→ To do:
What you return must be the full data, repeated verbatim, with no pictures in it.
(Beginning of Data extracts)
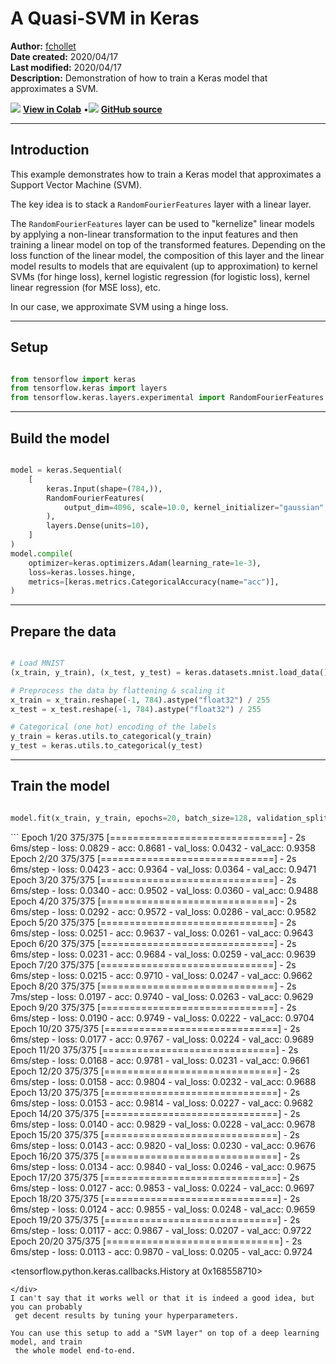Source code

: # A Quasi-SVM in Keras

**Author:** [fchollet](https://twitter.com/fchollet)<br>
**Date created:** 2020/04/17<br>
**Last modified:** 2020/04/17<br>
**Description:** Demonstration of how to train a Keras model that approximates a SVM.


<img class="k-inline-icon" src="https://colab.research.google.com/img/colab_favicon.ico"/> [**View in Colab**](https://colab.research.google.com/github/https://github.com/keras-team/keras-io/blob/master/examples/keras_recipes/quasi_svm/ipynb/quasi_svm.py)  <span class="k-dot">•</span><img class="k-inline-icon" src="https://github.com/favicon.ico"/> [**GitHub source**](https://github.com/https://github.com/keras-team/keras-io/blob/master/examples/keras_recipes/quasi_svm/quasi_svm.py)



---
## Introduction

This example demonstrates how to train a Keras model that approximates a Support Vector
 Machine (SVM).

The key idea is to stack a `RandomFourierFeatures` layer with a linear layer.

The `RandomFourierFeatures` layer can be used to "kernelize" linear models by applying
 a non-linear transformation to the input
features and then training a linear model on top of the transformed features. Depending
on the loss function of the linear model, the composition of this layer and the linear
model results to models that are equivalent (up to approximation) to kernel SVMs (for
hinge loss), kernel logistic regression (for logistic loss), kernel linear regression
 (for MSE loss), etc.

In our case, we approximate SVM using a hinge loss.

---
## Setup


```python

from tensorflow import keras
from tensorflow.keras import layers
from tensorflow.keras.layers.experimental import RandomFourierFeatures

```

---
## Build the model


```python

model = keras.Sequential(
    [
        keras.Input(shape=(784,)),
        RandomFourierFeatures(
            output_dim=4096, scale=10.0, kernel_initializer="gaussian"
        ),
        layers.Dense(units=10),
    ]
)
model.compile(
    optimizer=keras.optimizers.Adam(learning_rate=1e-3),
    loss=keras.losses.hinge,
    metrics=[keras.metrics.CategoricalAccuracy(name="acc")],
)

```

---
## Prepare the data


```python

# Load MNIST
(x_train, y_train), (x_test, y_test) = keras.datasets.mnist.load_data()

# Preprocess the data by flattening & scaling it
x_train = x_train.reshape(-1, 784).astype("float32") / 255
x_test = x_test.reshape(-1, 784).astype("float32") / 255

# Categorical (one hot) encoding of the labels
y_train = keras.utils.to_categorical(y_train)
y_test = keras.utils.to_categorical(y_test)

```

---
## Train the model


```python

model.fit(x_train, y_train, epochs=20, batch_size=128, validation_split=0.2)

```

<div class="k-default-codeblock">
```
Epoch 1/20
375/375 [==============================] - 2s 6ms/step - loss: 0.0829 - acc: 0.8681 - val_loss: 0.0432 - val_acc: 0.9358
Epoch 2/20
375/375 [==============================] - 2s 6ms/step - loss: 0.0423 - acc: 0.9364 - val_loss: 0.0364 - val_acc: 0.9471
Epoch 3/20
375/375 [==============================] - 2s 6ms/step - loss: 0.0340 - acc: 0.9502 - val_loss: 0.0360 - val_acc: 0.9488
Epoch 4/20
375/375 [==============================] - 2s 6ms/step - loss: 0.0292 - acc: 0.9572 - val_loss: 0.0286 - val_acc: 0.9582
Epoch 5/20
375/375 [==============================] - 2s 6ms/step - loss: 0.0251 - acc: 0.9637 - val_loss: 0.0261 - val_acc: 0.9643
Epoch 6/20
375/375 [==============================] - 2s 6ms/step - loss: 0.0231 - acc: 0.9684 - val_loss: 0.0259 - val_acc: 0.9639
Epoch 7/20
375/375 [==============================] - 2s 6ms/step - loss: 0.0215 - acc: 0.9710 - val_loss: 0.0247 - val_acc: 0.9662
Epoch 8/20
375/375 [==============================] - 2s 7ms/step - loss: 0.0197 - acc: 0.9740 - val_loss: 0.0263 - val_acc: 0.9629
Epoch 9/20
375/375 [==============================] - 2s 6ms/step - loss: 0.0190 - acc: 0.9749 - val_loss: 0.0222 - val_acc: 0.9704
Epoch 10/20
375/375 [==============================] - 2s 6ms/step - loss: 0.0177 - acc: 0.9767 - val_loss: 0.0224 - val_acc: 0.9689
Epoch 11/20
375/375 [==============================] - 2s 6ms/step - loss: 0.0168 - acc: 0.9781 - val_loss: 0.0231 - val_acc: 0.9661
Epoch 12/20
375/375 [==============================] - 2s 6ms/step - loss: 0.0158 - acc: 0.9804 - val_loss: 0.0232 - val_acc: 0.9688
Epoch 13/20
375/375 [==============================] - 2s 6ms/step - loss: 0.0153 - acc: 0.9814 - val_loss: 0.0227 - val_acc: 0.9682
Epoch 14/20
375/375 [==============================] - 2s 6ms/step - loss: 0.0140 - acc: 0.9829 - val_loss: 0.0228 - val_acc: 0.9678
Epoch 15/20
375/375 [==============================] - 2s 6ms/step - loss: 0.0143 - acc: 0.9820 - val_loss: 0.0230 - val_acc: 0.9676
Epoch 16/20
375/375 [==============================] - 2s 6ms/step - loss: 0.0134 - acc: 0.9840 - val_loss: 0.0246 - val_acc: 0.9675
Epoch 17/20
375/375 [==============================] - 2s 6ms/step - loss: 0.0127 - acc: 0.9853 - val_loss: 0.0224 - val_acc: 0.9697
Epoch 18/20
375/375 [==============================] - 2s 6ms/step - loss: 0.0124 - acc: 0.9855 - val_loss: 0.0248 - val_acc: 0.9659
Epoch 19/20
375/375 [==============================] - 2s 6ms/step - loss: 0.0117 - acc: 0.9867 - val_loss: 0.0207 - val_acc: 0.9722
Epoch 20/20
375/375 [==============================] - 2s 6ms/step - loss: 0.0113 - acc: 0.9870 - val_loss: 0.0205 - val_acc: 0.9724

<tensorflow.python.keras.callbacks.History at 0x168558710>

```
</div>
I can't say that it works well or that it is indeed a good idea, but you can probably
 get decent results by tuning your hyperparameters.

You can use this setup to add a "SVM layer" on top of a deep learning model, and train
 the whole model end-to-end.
(End of Data extracts)
→ Answer to the problem:
Source code

: # A Quasi-SVM in Keras

**Author:** [fchollet](https://twitter.com/fchollet)<br>
**Date created:** 2020/04/17<br>
**Last modified:** 2020/04/17<br>
**Description:** Demonstration of how to train a Keras model that approximates a SVM.


<img class="k-inline-icon" src="https://colab.research.google.com/img/colab_favicon.ico"/> [**View in Colab**](https://colab.research.google.com/github/https://github.com/keras-team/keras-io/blob/master/examples/keras_recipes/quasi_svm/ipynb/quasi_svm.py)  <span class="k-dot">•</span><img class="k-inline-icon" src="https://github.com/favicon.ico"/> [**GitHub source**](https://github.com/https://github.com/keras-team/keras-io/blob/master/examples/keras_recipes/quasi_svm/quasi_svm.py)



---
## Introduction

This example demonstrates how to train a Keras model that approximates a Support Vector
 Machine (SVM).

The key idea is to stack a `RandomFourierFeatures` layer with a linear layer.

The `RandomFourierFeatures` layer can be used to "kernelize" linear models by applying
 a non-linear transformation to the input
features and then training a linear model on top of the transformed features. Depending
on the loss function of the linear model, the composition of this layer and the linear
model results to models that are equivalent (up to approximation) to kernel SVMs (for
hinge loss), kernel logistic regression (for logistic loss), kernel linear regression
 (for MSE loss), etc.

In our case, we approximate SVM using a hinge loss.

---
## Setup


```python

from tensorflow import keras
from tensorflow.keras import layers
from tensorflow.keras.layers.experimental import RandomFourierFeatures

```

---
## Build the model


```python

model = keras.Sequential(
    [
        keras.Input(shape=(784,)),
        RandomFourierFeatures(
            output_dim=4096, scale=10.0, kernel_initializer="gaussian"
        ),
        layers.Dense(units=10),
    ]
)
model.compile(
    optimizer=keras.optimizers.Adam(learning_rate=1e-3),
    loss=keras.losses.hinge,
    metrics=[keras.metrics.CategoricalAccuracy(name="acc")],
)

```

---
## Prepare the data


```python

# Load MNIST
(x_train, y_train), (x_test, y_test) = keras.datasets.mnist.load_data()

# Preprocess the data by flattening & scaling it
x_train = x_train.reshape(-1, 784).astype("float32") / 255
x_test = x_test.reshape(-1, 784).astype("float32") / 255

# Categorical (one hot) encoding of the labels
y_train = keras.utils.to_categorical(y_train)
y_test = keras.utils.to_categorical(y_test)

```

---
## Train the model


```python

model.fit(x_train, y_train, epochs=20, batch_size=128, validation_split=0.2)

```

<div class="k-default-codeblock">
```
Epoch 1/20
375/375 [==============================] - 2s 6ms/step - loss: 0.0829 - acc: 0.8681 - val_loss: 0.0432 - val_acc: 0.9358
Epoch 2/20
375/375 [==============================] - 2s 6ms/step - loss: 0.0423 - acc: 0.9364 - val_loss: 0.0364 - val_acc: 0.9471
Epoch 3/20
375/375 [==============================] - 2s 6ms/step - loss: 0.0340 - acc: 0.9502 - val_loss: 0.0360 - val_acc: 0.9488
Epoch 4/20
375/375 [==============================] - 2s 6ms/step - loss: 0.0292 - acc: 0.9572 - val_loss: 0.0286 - val_acc: 0.9582
Epoch 5/20
375/375 [==============================] - 2s 6ms/step - loss: 0.0251 - acc: 0.9637 - val_loss: 0.0261 - val_acc: 0.9643
Epoch 6/20
375/375 [==============================] - 2s 6ms/step - loss: 0.0231 - acc: 0.9684 - val_loss: 0.0259 - val_acc: 0.9639
Epoch 7/20
375/375 [==============================] - 2s 6ms/step - loss: 0.0215 - acc: 0.9710 - val_loss: 0.0247 - val_acc: 0.9662
Epoch 8/20
375/375 [==============================] - 2s 7ms/step - loss: 0.0197 - acc: 0.9740 - val_loss: 0.0263 - val_acc: 0.9629
Epoch 9/20
375/375 [==============================] - 2s 6ms/step - loss: 0.0190 - acc: 0.9749 - val_loss: 0.0222 - val_acc: 0.9704
Epoch 10/20
375/375 [==============================] - 2s 6ms/step - loss: 0.0177 - acc: 0.9767 - val_loss: 0.0224 - val_acc: 0.9689
Epoch 11/20
375/375 [==============================] - 2s 6ms/step - loss: 0.0168 - acc: 0.9781 - val_loss: 0.0231 - val_acc: 0.9661
Epoch 12/20
375/375 [==============================] - 2s 6ms/step - loss: 0.0158 - acc: 0.9804 - val_loss: 0.0232 - val_acc: 0.9688
Epoch 13/20
375/375 [==============================] - 2s 6ms/step - loss: 0.0153 - acc: 0.9814 - val_loss: 0.0227 - val_acc: 0.9682
Epoch 14/20
375/375 [==============================] - 2s 6ms/step - loss: 0.0140 - acc: 0.9829 - val_loss: 0.0228 - val_acc: 0.9678
Epoch 15/20
375/375 [==============================] - 2s 6ms/step - loss: 0.0143 - acc: 0.9820 - val_loss: 0.0230 - val_acc: 0.9676
Epoch 16/20
375/375 [==============================] - 2s 6ms/step - loss: 0.0134 - acc: 0.9840 - val_loss: 0.0246 - val_acc: 0.9675
Epoch 17/20
375/375 [==============================] - 2s 6ms/step - loss: 0.0127 - acc: 0.9853 - val_loss: 0.0224 - val_acc: 0.9697
Epoch 18/20
375/375 [==============================] - 2s 6ms/step - loss: 0.0124 - acc: 0.9855 - val_loss: 0.0248 - val_acc: 0.9659
Epoch 19/20
375/375 [==============================] - 2s 6ms/step - loss: 0.0117 - acc: 0.9867 - val_loss: 0.0207 - val_acc: 0.9722
Epoch 20/20
375/375 [==============================] - 2s 6ms/step - loss: 0.0113 - acc: 0.9870 - val_loss: 0.0205 - val_acc: 0.9724

<tensorflow.python.keras.callbacks.History at 0x168558710>

```
</div>
I can't say that it works well or that it is indeed a good idea, but you can probably
 get decent results by tuning your hyperparameters.

You can use this setup to add a "SVM layer" on top of a deep learning model, and train
 the whole model end-to-end.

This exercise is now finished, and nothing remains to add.